INSTRUCTIONS FOR THE TASK>
What lines below contain the word "github"? Please pull each one out.

DATA>
◆ ◆ ◆ ◆

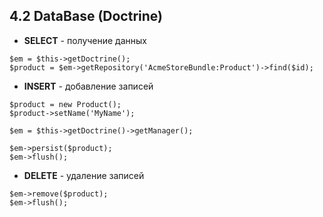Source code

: ## 4.2 DataBase (Doctrine)

*   **SELECT** - получение данных

```
$em = $this->getDoctrine();
$product = $em->getRepository('AcmeStoreBundle:Product')->find($id);
```

*   **INSERT** - добавление записей

```
$product = new Product();
$product->setName('MyName');

$em = $this->getDoctrine()->getManager();

$em->persist($product);
$em->flush();
```
*   **DELETE** - удаление записей

```
$em->remove($product);
$em->flush();
```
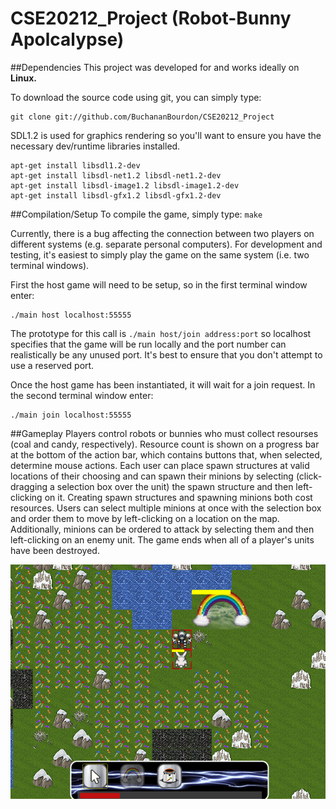 # CSE20212_Project (Robot-Bunny Apolcalypse)

##Dependencies
This project was developed for and works ideally on <b>Linux. </b>

To download the source code using git, you can simply type:
```
git clone git://github.com/BuchananBourdon/CSE20212_Project
```

SDL1.2 is used for graphics rendering so you'll want to ensure you have the necessary dev/runtime libraries installed.
```
apt-get install libsdl1.2-dev
apt-get install libsdl-net1.2 libsdl-net1.2-dev
apt-get install libsdl-image1.2 libsdl-image1.2-dev
apt-get install libsdl-gfx1.2 libsdl-gfx1.2-dev
```

##Compilation/Setup
To compile the game, simply type: ``` make ```

Currently, there is a bug affecting the connection between two players on different systems (e.g. separate personal computers). For development and testing, it's easiest to simply play the game on the same system (i.e. two terminal windows).

First the host game will need to be setup, so in the first terminal window enter: 
```
./main host localhost:55555
```
The prototype for this call is ```./main host/join address:port``` so localhost specifies that the game will be run locally and the port number can realistically be any unused port. It's best to ensure that you don't attempt to use a reserved port. 

Once the host game has been instantiated, it will wait for a join request. In the second terminal window enter:
```
./main join localhost:55555
```

##Gameplay
Players control robots or bunnies who must collect resourses (coal and candy, respectively). Resource count is shown on a progress bar at the bottom of the action bar, which contains buttons that, when selected, determine mouse actions. Each user can place spawn structures at valid locations of their choosing and can spawn their minions by selecting (click-dragging a selection box over the unit) the spawn structure and then left-clicking on it. Creating spawn structures and spawning minions both cost resources. Users can select multiple minions at once with the selection box and order them to move by left-clicking on a location on the map. Additionally, minions can be ordered to attack by selecting them and then left-clicking on an enemy unit. The game ends when all of a player's units have been destroyed.


![](Gameplay.png?raw=true "Gameplay")
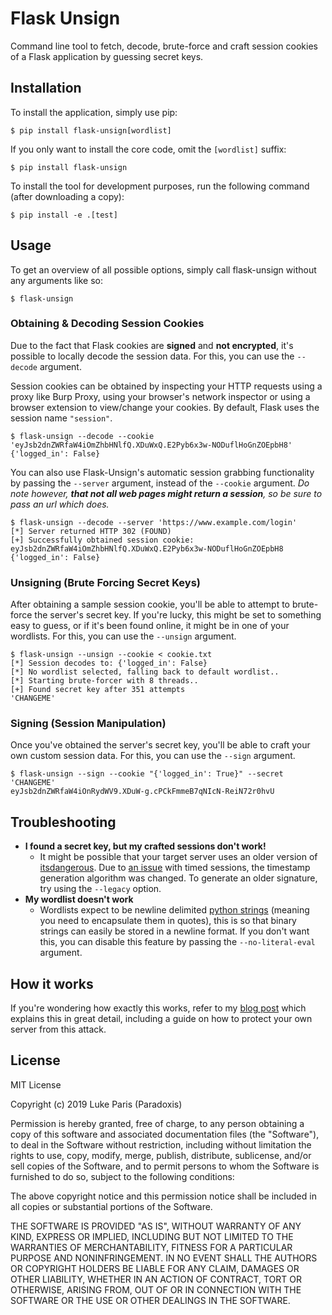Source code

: # Flask Unsign
Command line tool to fetch, decode, brute-force and craft session cookies of a 
Flask  application by guessing secret keys.

## Installation
To install the application, simply use pip:

```
$ pip install flask-unsign[wordlist]
```

If you only want to install the core code, omit the `[wordlist]` suffix:

``` 
$ pip install flask-unsign
```

To install the tool for development purposes, run the following command (after downloading a copy):

```
$ pip install -e .[test]
```

## Usage

To get an overview of all possible options, simply call flask-unsign without 
any arguments like so:

``` 
$ flask-unsign
```

### Obtaining & Decoding Session Cookies
Due to the fact that Flask cookies are **signed** and **not encrypted**, it's 
possible to locally decode the session data. For this, you can use the `--decode` 
argument.

Session cookies can be obtained by inspecting your HTTP requests using a proxy 
like  Burp Proxy, using your browser's network inspector or using a browser 
extension to view/change your cookies. By default, Flask uses the session name
`"session"`. 

```
$ flask-unsign --decode --cookie 'eyJsb2dnZWRfaW4iOmZhbHNlfQ.XDuWxQ.E2Pyb6x3w-NODuflHoGnZOEpbH8'
{'logged_in': False}
```

You can also use Flask-Unsign's automatic session grabbing functionality by 
passing the `--server` argument, instead of the `--cookie` argument. *Do note 
however, **that not all web pages might return a session**, so be sure to pass an
url which does.*

``` 
$ flask-unsign --decode --server 'https://www.example.com/login'
[*] Server returned HTTP 302 (FOUND)
[+] Successfully obtained session cookie: eyJsb2dnZWRfaW4iOmZhbHNlfQ.XDuWxQ.E2Pyb6x3w-NODuflHoGnZOEpbH8
{'logged_in': False}
```

### Unsigning (Brute Forcing Secret Keys)
After obtaining a sample session cookie, you'll be able to attempt to brute-force 
the server's secret key. If you're lucky, this might be set to something easy to 
guess, or if it's been found online, it might be in one of your wordlists. For 
this, you can use the `--unsign` argument.

``` 
$ flask-unsign --unsign --cookie < cookie.txt
[*] Session decodes to: {'logged_in': False}
[*] No wordlist selected, falling back to default wordlist..
[*] Starting brute-forcer with 8 threads..
[+] Found secret key after 351 attempts
'CHANGEME'
```

### Signing (Session Manipulation)
Once you've obtained the server's secret key, you'll be able to craft your own 
custom session data. For this, you can use the `--sign` argument.

``` 
$ flask-unsign --sign --cookie "{'logged_in': True}" --secret 'CHANGEME'
eyJsb2dnZWRfaW4iOnRydWV9.XDuW-g.cPCkFmmeB7qNIcN-ReiN72r0hvU
``` 

## Troubleshooting

* **I found a secret key, but my crafted sessions don't work!**
    * It might be possible that your target server uses an older version of 
      [itsdangerous](https://github.com/pallets/itsdangerous). Due to 
      [an issue](https://github.com/pallets/itsdangerous/issues/46) with timed 
      sessions, the timestamp generation algorithm was changed. 
      To generate an older signature, try using the `--legacy` option.
* **My wordlist doesn't work**
    * Wordlists expect to be newline delimited 
      [python strings](https://docs.python.org/3/library/stdtypes.html#str) 
      (meaning you need to encapsulate them in quotes), this is so that 
      binary strings can easily be stored in a newline format. If you don't want 
      this, you can disable this feature by passing the `--no-literal-eval` 
      argument.


## How it works
If you're wondering how exactly this works, refer to my 
[blog post](https://blog.paradoxis.nl/) which explains this in great detail, 
including a guide on how to protect your own server from this attack.

## License
MIT License

Copyright (c) 2019 Luke Paris (Paradoxis)

Permission is hereby granted, free of charge, to any person obtaining a copy
of this software and associated documentation files (the "Software"), to deal
in the Software without restriction, including without limitation the rights
to use, copy, modify, merge, publish, distribute, sublicense, and/or sell
copies of the Software, and to permit persons to whom the Software is
furnished to do so, subject to the following conditions:

The above copyright notice and this permission notice shall be included in all
copies or substantial portions of the Software.

THE SOFTWARE IS PROVIDED "AS IS", WITHOUT WARRANTY OF ANY KIND, EXPRESS OR
IMPLIED, INCLUDING BUT NOT LIMITED TO THE WARRANTIES OF MERCHANTABILITY,
FITNESS FOR A PARTICULAR PURPOSE AND NONINFRINGEMENT. IN NO EVENT SHALL THE
AUTHORS OR COPYRIGHT HOLDERS BE LIABLE FOR ANY CLAIM, DAMAGES OR OTHER
LIABILITY, WHETHER IN AN ACTION OF CONTRACT, TORT OR OTHERWISE, ARISING FROM,
OUT OF OR IN CONNECTION WITH THE SOFTWARE OR THE USE OR OTHER DEALINGS IN THE
SOFTWARE.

◆ ◆ ◆ ◆

WRITTEN SOLUTION>
git clone git://github.com/BuchananBourdon/CSE20212_Project
      [itsdangerous](https://github.com/pallets/itsdangerous). Due to 
      [an issue](https://github.com/pallets/itsdangerous/issues/46) with timed 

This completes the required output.